The document pipeline now lives in the dedicated CrestApps.Core.AI.Documents package. CrestApps.Core.AI and CrestApps.Core.AI.Chat remain focused on the core AI runtime and chat runtime.
Quick Start
builder.Services.AddCrestAppsCore(crestApps => crestApps
.AddAISuite(ai => ai
.AddMarkdown()
.AddChatInteractions()
.AddDocumentProcessing(documentProcessing => documentProcessing
.AddEntityCoreStores()
.AddOpenXml()
.AddPdf()
.AddReferenceDownloads()
)
.AddOpenAI()
)
.AddEntityCoreSqliteDataStore("Data Source=app.db")
);
app.AddChatApiEndpoints()
.AddDownloadAIDocumentEndpoint();
Problem & Solution
Users upload documents (PDFs, Word files, spreadsheets) and expect the AI to answer questions about them. This requires:
- Reading diverse file formats into plain text
- Chunking large documents into embeddable segments
- Embedding chunks into vector space for semantic search
- Searching relevant chunks at query time (RAG)
- Tabular processing for CSV/Excel data with structured queries
The document processing system handles the full pipeline from upload to retrieval.
Services Registered by AddCoreAIDocumentProcessing()
| Service | Implementation | Lifetime | Purpose |
|---|---|---|---|
IAIDocumentProcessingService | DefaultAIDocumentProcessingService | Scoped | Reads, chunks, and materializes AIDocument / AIDocumentChunk records |
DefaultAIDocumentIndexingService | DefaultAIDocumentIndexingService | Scoped | Mirrors persisted document chunks into the configured AI Documents vector index and removes them when hosts delete documents |
ITabularBatchProcessor | TabularBatchProcessor | Scoped | Processes CSV/Excel batch queries |
ITabularBatchResultCache | TabularBatchResultCache | Singleton | Caches tabular query results |
DocumentOrchestrationHandler | — | Scoped | Injects document context into orchestration |
AddCoreAIDocumentProcessing() and the AddDocumentProcessing(...) builder extension are provided by CrestApps.Core.AI.Documents.
When a host persists uploaded AIDocument and AIDocumentChunk records, it can call DefaultAIDocumentIndexingService as the follow-up indexing step instead of duplicating index creation, chunk upserts, and cleanup logic in the application layer.
Citation download links
Attached-document citations are an opt-in document-processing feature made of two registrations:
AddReferenceDownloads()onCrestAppsDocumentProcessingBuilder(orAddCoreAIDocumentReferenceDownloads()onIServiceCollection) registersDocumentAIReferenceLinkResolverforAIReferenceTypes.DataSource.Document.AddDownloadAIDocumentEndpoint()maps the shared download route that serves the cited file back to the browser.
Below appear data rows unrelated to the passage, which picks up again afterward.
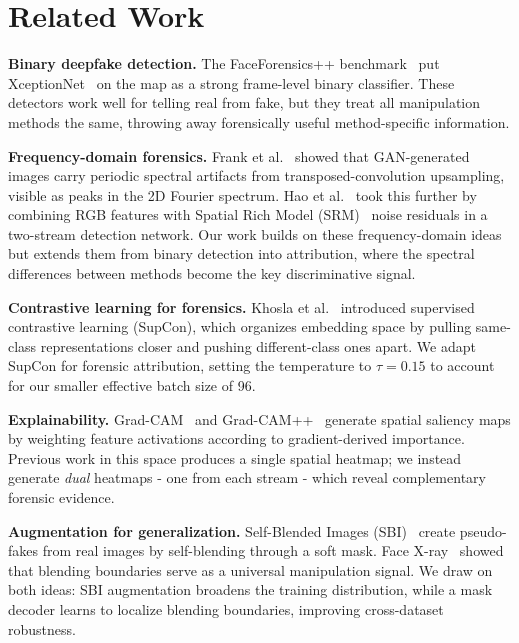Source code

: \section{Related Work}

\textbf{Binary deepfake detection.}
The FaceForensics++ benchmark~\cite{rossler2019faceforensics} put XceptionNet~\cite{chollet2017xception} on the map as a strong frame-level binary classifier. These detectors work well for telling real from fake, but they treat all manipulation methods the same, throwing away forensically useful method-specific information.

\textbf{Frequency-domain forensics.}
Frank et al.~\cite{frank2020leveraging} showed that GAN-generated images carry periodic spectral artifacts from transposed-convolution upsampling, visible as peaks in the 2D Fourier spectrum. Hao et al.~\cite{hao2021twostreamSRM} took this further by combining RGB features with Spatial Rich Model (SRM)~\cite{fridrich2012srm} noise residuals in a two-stream detection network. Our work builds on these frequency-domain ideas but extends them from binary detection into attribution, where the spectral differences between methods become the key discriminative signal.

\textbf{Contrastive learning for forensics.}
Khosla et al.~\cite{khosla2020supervised} introduced supervised contrastive learning (SupCon), which organizes embedding space by pulling same-class representations closer and pushing different-class ones apart. We adapt SupCon for forensic attribution, setting the temperature to $\tau = 0.15$ to account for our smaller effective batch size of 96.

\textbf{Explainability.}
Grad-CAM~\cite{selvaraju2017gradcam} and Grad-CAM++~\cite{chattopadhay2018gradcampp} generate spatial saliency maps by weighting feature activations according to gradient-derived importance. Previous work in this space produces a single spatial heatmap; we instead generate \textit{dual} heatmaps - one from each stream - which reveal complementary forensic evidence.

\textbf{Augmentation for generalization.}
Self-Blended Images (SBI)~\cite{shiohara2022sbi} create pseudo-fakes from real images by self-blending through a soft mask. Face X-ray~\cite{li2020facexray} showed that blending boundaries serve as a universal manipulation signal. We draw on both ideas: SBI augmentation broadens the training distribution, while a mask decoder learns to localize blending boundaries, improving cross-dataset robustness.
Use both when you want [doc:n] references for attached AI documents to render as downloadable links in your chat UI:
builder.Services.AddCrestAppsCore(crestApps => crestApps
.AddAISuite(ai => ai
.AddDocumentProcessing(documentProcessing => documentProcessing
.AddEntityCoreStores()
.AddOpenXml()
.AddPdf()
.AddReferenceDownloads()
)
)
);
app.AddChatApiEndpoints()
.AddDownloadAIDocumentEndpoint();
If you prefer the raw service surface instead of the builder API:
builder.Services.AddCoreAIDocumentProcessing();
builder.Services.AddCoreAIDocumentReferenceDownloads();
app.AddChatApiEndpoints()
.AddDownloadAIDocumentEndpoint();
Built-in Document Readers
AddDocumentProcessing(...) registers the plain-text and tabular readers. OpenXml and PDF readers now live in the dedicated CrestApps.Core.AI.Documents.OpenXml and CrestApps.Core.AI.Documents.Pdf packages, so hosts opt into those dependencies explicitly with the nested builder calls AddOpenXml() and AddPdf() or, if they prefer the raw IServiceCollection surface, AddCoreAIOpenXmlDocumentProcessing() and AddCoreAIPdfDocumentProcessing(). Markdown-aware normalization now also lives in its own CrestApps.Core.AI.Markdown package. AddAISuite(...) does not register it automatically, so hosts that want Markdig-backed normalization and chunking must opt in with AddMarkdown() or AddCoreAIMarkdown().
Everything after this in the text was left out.